Requirement:
Count how many lines in this material contain "pinyinscope". The answer is that number alone.

Given data:
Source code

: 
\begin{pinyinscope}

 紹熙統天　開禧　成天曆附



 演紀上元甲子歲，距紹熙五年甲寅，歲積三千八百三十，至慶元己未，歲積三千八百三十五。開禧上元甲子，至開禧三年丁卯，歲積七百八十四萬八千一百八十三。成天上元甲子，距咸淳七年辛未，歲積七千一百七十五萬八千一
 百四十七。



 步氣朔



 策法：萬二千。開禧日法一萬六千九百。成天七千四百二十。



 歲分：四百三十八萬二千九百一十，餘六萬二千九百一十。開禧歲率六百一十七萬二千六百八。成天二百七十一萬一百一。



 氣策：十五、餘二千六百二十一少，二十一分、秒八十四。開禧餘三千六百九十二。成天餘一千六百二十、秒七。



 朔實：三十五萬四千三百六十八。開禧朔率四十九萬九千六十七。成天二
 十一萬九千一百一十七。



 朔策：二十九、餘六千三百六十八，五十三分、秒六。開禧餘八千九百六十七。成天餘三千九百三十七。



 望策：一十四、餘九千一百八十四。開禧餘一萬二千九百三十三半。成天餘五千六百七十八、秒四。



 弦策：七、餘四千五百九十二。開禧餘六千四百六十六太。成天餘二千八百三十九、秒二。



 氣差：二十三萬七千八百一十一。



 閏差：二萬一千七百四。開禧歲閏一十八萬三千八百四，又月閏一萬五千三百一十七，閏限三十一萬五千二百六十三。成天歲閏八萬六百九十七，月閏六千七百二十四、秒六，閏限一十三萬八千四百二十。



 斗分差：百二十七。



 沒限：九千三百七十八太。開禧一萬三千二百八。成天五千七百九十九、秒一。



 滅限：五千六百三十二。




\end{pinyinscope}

Task result:
2